Pionera, o adelantada, aparecen como intentos de definición para una artista que ocupó desde muy joven un espacio –al costado, o pegado a los escenarios– por entonces reservado con exclusividad a los varones.
Pero no, no alcanza. Andy Cherniavsky es una sobreviviente. He aquí sus credenciales: resistió una infancia en condición de desamparo, el temprano abandono de sus padres, la muerte de su hermano adolescente, la experimentación de su madre (la psicóloga Martha Berlin) con el LSD y el nudismo, la locura de la década musical más desaforada del país, las peleas a la salida de los recitales, la irrupción del sida en sus círculos próximos y –casi trivialidades– el infausto show de The Cure en Ferro en 1987, una larga convivencia de amigos con Charly García y diez años de romance con Andrés Calamaro.
“A veces siento que tengo mil vidas”, se anticipa ella a cualquier pregunta. “Creo que hay una Andy hecha pelota, deshecha, y otra batalladora y fuerte, que logró salir adelante, sola”.
Resulta que no hay nada más ajeno a esta historia que ese cliché de la niñez soleada, alegre y con gusto a caramelos. La primera instantánea fatídica, en su memoria, es esa en la que su padre (el realizador y productor cultural Daniel Cherniavsky) reunió a la familia en la sala de esa casa enorme en Vicente López que les habían regalado sus abuelos, y anunció el proyecto de montar ahí mismo un colegio, con jardín de infantes, colonia de vacaciones y hogar para pupilos.

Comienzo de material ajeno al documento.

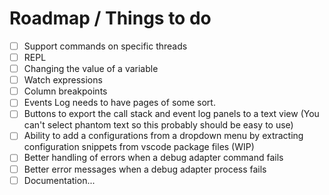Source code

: # Roadmap / Things to do

- [ ] Support commands on specific threads
- [ ] REPL
- [ ] Changing the value of a variable
- [ ] Watch expressions
- [ ] Column breakpoints
- [ ] Events Log needs to have pages of some sort.
- [ ] Buttons to export the call stack and event log panels to a text view (You can't select phantom text so this probably should be easy to use)
- [ ] Ability to add a configurations from a dropdown menu by extracting configuration snippets from vscode package files (WIP)
- [ ] Better handling of errors when a debug adapter command fails
- [ ] Better error messages when a debug adapter process fails 
- [ ] Documentation...
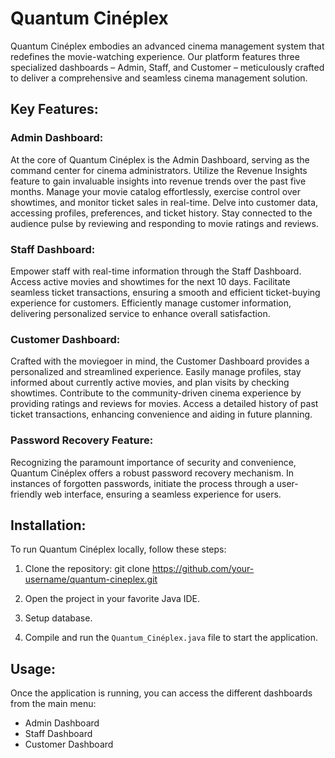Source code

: # Quantum Cinéplex

Quantum Cinéplex embodies an advanced cinema management system that redefines the movie-watching experience. Our platform features three specialized dashboards – Admin, Staff, and Customer – meticulously crafted to deliver a comprehensive and seamless cinema management solution.

## Key Features:

### Admin Dashboard:
At the core of Quantum Cinéplex is the Admin Dashboard, serving as the command center for cinema administrators. Utilize the Revenue Insights feature to gain invaluable insights into revenue trends over the past five months. Manage your movie catalog effortlessly, exercise control over showtimes, and monitor ticket sales in real-time. Delve into customer data, accessing profiles, preferences, and ticket history. Stay connected to the audience pulse by reviewing and responding to movie ratings and reviews.

### Staff Dashboard:
Empower staff with real-time information through the Staff Dashboard. Access active movies and showtimes for the next 10 days. Facilitate seamless ticket transactions, ensuring a smooth and efficient ticket-buying experience for customers. Efficiently manage customer information, delivering personalized service to enhance overall satisfaction.

### Customer Dashboard:
Crafted with the moviegoer in mind, the Customer Dashboard provides a personalized and streamlined experience. Easily manage profiles, stay informed about currently active movies, and plan visits by checking showtimes. Contribute to the community-driven cinema experience by providing ratings and reviews for movies. Access a detailed history of past ticket transactions, enhancing convenience and aiding in future planning.

### Password Recovery Feature:
Recognizing the paramount importance of security and convenience, Quantum Cinéplex offers a robust password recovery mechanism. In instances of forgotten passwords, initiate the process through a user-friendly web interface, ensuring a seamless experience for users.

## Installation:

To run Quantum Cinéplex locally, follow these steps:

1. Clone the repository:
git clone https://github.com/your-username/quantum-cineplex.git

2. Open the project in your favorite Java IDE.

3. Setup database. 

4. Compile and run the `Quantum_Cinéplex.java` file to start the application.

## Usage:

Once the application is running, you can access the different dashboards from the main menu:

- Admin Dashboard
- Staff Dashboard
- Customer Dashboard
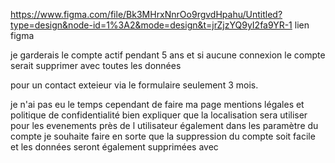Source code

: 

https://www.figma.com/file/Bk3MHrxNnrOo9rgvdHpahu/Untitled?type=design&node-id=1%3A2&mode=design&t=jrZjzYQ9yI2fa9YR-1
lien figma

je garderais le compte actif pendant 5 ans et si aucune connexion le compte serait supprimer avec toutes les données 

pour un contact exteieur via le formulaire seulement 3 mois.

je n'ai pas eu le temps cependant de faire ma page mentions légales et politique de confidentialité bien expliquer que la localisation sera utiliser pour les evenements près de l utilisateur
également dans les paramètre du compte je souhaite faire en sorte que la suppression du compte soit facile et les données seront également supprimées avec


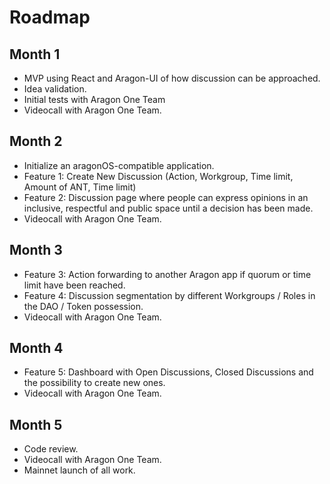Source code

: # Roadmap

## Month 1
- MVP using React and Aragon-UI of how discussion can be approached.
- Idea validation.
- Initial tests with Aragon One Team
- Videocall with Aragon One Team.

## Month 2
- Initialize an aragonOS-compatible application.
- Feature 1: Create New Discussion (Action, Workgroup, Time limit, Amount of ANT, Time limit)
- Feature 2: Discussion page where people can express opinions in an inclusive, respectful and public space until a decision has been made.
- Videocall with Aragon One Team.

## Month 3
- Feature 3: Action forwarding to another Aragon app if quorum or time limit have been reached.
- Feature 4: Discussion segmentation by different Workgroups / Roles in the DAO / Token possession.
- Videocall with Aragon One Team.

## Month 4
- Feature 5: Dashboard with Open Discussions, Closed Discussions and the possibility to create new ones.
- Videocall with Aragon One Team.

## Month 5
- Code review.
- Videocall with Aragon One Team.
- Mainnet launch of all work.

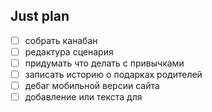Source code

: ## Just plan
- [ ] собрать канабан
- [ ] редактура сценария
- [ ] придумать что делать с привычками
- [ ] записать историю о подарках родителей
- [ ] дебаг мобильной версии сайта 
- [ ] добавление или текста для
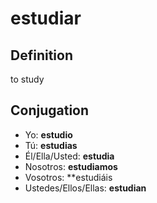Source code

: # estudiar

## Definition
to study

## Conjugation

- Yo: **estudio**
- Tú: **estudias**
- Él/Ella/Usted: **estudia**
- Nosotros: **estudiamos**
- Vosotros: **estudiáis
- Ustedes/Ellos/Ellas: **estudian**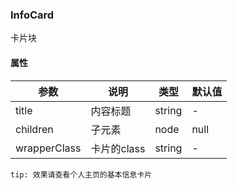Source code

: ### InfoCard
卡片块

#### 属性
参数 | 说明 | 类型 | 默认值
-|-|-|-
title | 内容标题 | string | -
children | 子元素 | node | null
wrapperClass | 卡片的class | string | -

`tip: 效果请查看个人主页的基本信息卡片`

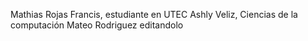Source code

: Mathias Rojas
Francis, estudiante en UTEC
Ashly Veliz, Ciencias de la computación
Mateo Rodriguez
editandolo
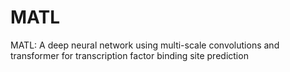 # MATL
MATL: A deep neural network using multi-scale convolutions and transformer for transcription factor binding site prediction
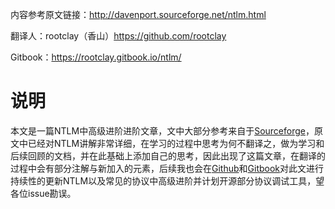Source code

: 内容参考原文链接：http://davenport.sourceforge.net/ntlm.html

翻译人：rootclay（香山）https://github.com/rootclay

Gitbook：https://rootclay.gitbook.io/ntlm/

# 说明 
本文是一篇NTLM中高级进阶进阶文章，文中大部分参考来自于[Sourceforge](http://davenport.sourceforge.net/ntlm.html)，原文中已经对NTLM讲解非常详细，在学习的过程中思考为何不翻译之，做为学习和后续回顾的文档，并在此基础上添加自己的思考，因此出现了这篇文章，在翻译的过程中会有部分注解与新加入的元素，后续我也会在[Github](https://github.com/rootclay)和[Gitbook](https://rootclay.gitbook.io/ntlm/)对此文进行持续性的更新NTLM以及常见的协议中高级进阶并计划开源部分协议调试工具，望各位issue勘误。
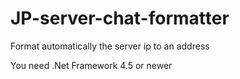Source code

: # JP-server-chat-formatter
Format automatically the server ip to an address

You need .Net Framework 4.5 or newer
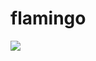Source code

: # flamingo

<a href="https://github.com/anuraghazra/github-readme-stats">
  <img align="center" src="https://github-readme-stats.vercel.app/api/top-langs/?username=flamintune&layout=compact&theme=dracula" />
</a>

<!-- waka-box start -->
<!-- waka-box end -->

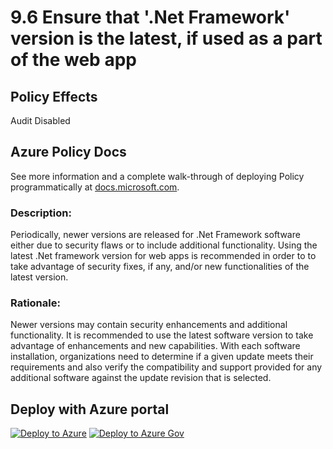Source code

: # 9.6 Ensure that '.Net Framework' version is the latest, if used as a part of the web app

## Policy Effects
Audit
Disabled

## Azure Policy Docs
See more information and a complete walk-through of deploying Policy programmatically at
[docs.microsoft.com](https://docs.microsoft.com/azure/governance/policy/samples/allowed-custom-images).

### Description: 
Periodically, newer versions are released for .Net Framework software either due to
security flaws or to include additional functionality. Using the latest .Net framework
version for web apps is recommended in order to to take advantage of security fixes, if any,
and/or new functionalities of the latest version.

### Rationale: 
Newer versions may contain security enhancements and additional functionality. It is
recommended to use the latest software version to take advantage of enhancements and
new capabilities. With each software installation, organizations need to determine if a
given update meets their requirements and also verify the compatibility and support
provided for any additional software against the update revision that is selected.

## Deploy with Azure portal

[![Deploy to Azure](https://azuredeploy.net/deploybutton.png)](https://portal.azure.com/?#blade/Microsoft_Azure_Policy/CreatePolicyDefinitionBlade/uri/https%3A%2F%2Fraw.githubusercontent.com%2Fmrajess%2FAzure-Policy-CIS%2Fmaster%2Fpolicies%2F9_app_service%2F9.6%2FPolicy%2Fazurepolicy.json)
[![Deploy to Azure Gov](https://docs.microsoft.com/azure/governance/policy/media/deploy/deployGovbutton.png)](https://portal.azure.us/?#blade/Microsoft_Azure_Policy/CreatePolicyDefinitionBlade/uri/https%3A%2F%2Fraw.githubusercontent.com%2Fmrajess%2FAzure-Policy-CIS%2Fmaster%2Fpolicies%2F9_app_service%2F9.6%2FPolicy%2Fazurepolicy.json)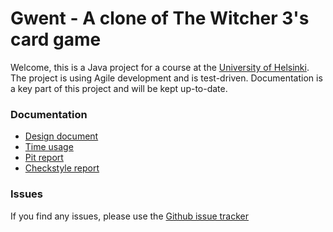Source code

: # Gwent - A clone of The Witcher 3's card game #

Welcome, this is a Java project for a course at the [University of Helsinki][1].
The project is using Agile development and is test-driven. Documentation is a key
part of this project and will be kept up-to-date.

### Documentation ###
- [Design document][2]
- [Time usage][3]
- [Pit report][4]
- [Checkstyle report][5]

### Issues ###
If you find any issues, please use the [Github issue tracker][6]

<!-- Links -->
[1]: https://www.cs.helsinki.fi/home/
[2]: documentation/aiheenKuvausJaRakenne.md
[3]: documentation/tuntikirjanpito.md
[4]: https://htmlpreview.github.io/?https://github.com/doc97/Gwent/blob/master/documentation/pit-reports/201611252359/index.html
[5]: https://github.com/doc97/Gwent/blob/master/documentation/checkstyle-reports/201625110000/site/checkstyle.html 
[6]: https://github.com/doc97/Gwent/issues?state=open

“De repente, hubo una invasión; gente por todos lados, profesores de pintura, de natación, los cuidadores de los chicos. Mucho bullicio, pero mucho, mucho”, insiste. “Yo era una nena que no entendía cuál era su lugar ahí, que no tenía una vida familiar normal. Todo era muy grande, y yo muy pequeña. Como mecanismo de defensa, me escondía. Fue una época de una soledad terrible”.

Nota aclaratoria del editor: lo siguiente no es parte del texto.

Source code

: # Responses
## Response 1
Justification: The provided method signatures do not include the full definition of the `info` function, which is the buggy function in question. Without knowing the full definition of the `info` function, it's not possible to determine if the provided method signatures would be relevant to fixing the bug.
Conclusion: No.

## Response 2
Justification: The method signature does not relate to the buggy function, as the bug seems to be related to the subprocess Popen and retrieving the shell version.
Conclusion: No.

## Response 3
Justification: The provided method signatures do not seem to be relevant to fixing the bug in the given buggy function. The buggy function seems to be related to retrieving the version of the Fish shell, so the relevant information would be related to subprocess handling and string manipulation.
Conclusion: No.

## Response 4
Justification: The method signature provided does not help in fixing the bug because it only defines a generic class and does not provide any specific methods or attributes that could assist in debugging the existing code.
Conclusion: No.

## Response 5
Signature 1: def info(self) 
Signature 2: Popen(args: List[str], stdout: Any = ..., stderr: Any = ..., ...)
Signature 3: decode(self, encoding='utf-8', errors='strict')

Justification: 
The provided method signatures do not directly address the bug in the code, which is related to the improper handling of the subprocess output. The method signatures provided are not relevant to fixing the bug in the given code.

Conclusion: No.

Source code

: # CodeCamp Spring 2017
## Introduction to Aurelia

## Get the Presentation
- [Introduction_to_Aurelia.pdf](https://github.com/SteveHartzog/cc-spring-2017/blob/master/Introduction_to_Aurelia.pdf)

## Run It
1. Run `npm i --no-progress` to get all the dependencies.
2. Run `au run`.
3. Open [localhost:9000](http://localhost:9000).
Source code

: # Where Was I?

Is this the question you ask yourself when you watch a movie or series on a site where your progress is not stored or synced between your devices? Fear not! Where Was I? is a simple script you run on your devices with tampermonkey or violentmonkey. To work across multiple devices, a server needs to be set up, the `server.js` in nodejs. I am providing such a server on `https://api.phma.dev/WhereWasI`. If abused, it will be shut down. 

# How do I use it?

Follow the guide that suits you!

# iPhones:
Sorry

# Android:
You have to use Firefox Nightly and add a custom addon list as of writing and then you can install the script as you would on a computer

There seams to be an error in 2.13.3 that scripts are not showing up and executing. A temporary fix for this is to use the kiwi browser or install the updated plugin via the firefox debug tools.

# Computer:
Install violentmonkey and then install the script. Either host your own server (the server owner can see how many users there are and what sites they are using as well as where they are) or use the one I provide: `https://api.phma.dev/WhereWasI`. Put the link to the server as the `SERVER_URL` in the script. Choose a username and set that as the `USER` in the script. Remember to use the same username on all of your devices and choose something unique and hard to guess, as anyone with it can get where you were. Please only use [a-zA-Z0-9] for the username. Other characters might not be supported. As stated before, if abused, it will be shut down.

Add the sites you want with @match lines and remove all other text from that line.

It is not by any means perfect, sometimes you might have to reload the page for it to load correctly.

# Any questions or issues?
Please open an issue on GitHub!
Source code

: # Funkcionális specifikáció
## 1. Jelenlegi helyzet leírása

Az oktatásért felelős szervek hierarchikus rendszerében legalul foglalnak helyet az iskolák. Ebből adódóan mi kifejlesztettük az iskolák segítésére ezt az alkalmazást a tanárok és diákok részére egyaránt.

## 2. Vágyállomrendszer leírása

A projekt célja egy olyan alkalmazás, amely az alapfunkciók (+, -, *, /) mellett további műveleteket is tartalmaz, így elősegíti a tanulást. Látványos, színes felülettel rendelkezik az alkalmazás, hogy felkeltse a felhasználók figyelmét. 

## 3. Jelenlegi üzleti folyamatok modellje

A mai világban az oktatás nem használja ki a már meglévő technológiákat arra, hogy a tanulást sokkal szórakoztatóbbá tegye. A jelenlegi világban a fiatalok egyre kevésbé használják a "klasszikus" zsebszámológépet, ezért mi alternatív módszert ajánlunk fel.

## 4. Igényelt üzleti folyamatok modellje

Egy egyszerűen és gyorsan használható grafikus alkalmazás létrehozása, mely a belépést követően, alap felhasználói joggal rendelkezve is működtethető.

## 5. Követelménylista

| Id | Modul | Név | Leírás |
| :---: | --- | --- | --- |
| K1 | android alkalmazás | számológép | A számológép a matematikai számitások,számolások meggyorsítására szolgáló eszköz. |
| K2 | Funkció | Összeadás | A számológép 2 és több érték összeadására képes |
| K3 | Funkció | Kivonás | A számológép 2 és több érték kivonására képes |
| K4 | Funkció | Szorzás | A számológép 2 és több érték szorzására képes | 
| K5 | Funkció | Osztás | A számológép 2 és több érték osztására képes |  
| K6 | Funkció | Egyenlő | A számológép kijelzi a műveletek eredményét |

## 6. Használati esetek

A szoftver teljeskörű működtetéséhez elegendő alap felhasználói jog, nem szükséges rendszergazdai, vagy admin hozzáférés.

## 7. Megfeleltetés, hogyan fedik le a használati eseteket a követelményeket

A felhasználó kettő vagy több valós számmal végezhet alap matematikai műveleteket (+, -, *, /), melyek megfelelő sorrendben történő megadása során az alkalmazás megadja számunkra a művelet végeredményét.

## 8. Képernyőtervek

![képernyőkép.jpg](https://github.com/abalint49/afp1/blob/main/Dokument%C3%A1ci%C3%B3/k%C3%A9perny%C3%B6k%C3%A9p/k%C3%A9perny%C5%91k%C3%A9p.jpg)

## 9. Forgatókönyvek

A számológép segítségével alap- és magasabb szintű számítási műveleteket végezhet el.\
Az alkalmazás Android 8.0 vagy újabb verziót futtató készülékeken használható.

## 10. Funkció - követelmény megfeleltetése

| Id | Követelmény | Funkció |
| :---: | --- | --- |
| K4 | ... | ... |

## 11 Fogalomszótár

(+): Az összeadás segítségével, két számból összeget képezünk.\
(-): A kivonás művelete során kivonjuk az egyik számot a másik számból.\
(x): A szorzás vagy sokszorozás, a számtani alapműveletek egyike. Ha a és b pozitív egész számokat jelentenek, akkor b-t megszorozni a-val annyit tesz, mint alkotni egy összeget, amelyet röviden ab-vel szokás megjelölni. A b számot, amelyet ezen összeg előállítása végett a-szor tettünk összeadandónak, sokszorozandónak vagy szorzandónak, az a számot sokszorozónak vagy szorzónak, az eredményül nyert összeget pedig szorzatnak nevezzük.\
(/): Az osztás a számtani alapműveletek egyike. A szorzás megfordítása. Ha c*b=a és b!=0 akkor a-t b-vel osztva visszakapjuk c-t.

¿Cómo manejaban la situación sus padres?
Me pasa algo muy loco. Cuando vuelvo a mi infancia, me acuerdo de todo, menos de mis viejos. Básicamente, porque no estaban. Mi mamá estudiaba psicología, fue una de las primeras mujeres en la carrera; era 1960. Mi padre vivía dedicado a la cultura (dirigía el Centro de Artes y Ciencias, un espacio vanguardista por el que pasaron Pappo’s Blues, Chico Buarque, Astor Piazzolla y Santana, entre otros).
Eran dos personas que estaban rompiendo con todos los esquemas tradicionales de una familia judía de esos tiempos, que si bien no era ortodoxa, adhería a muchas formalidades... Y, claro, en los años 60 empezó esa gran búsqueda de libertad, a la cual mis viejos se sumaron (...).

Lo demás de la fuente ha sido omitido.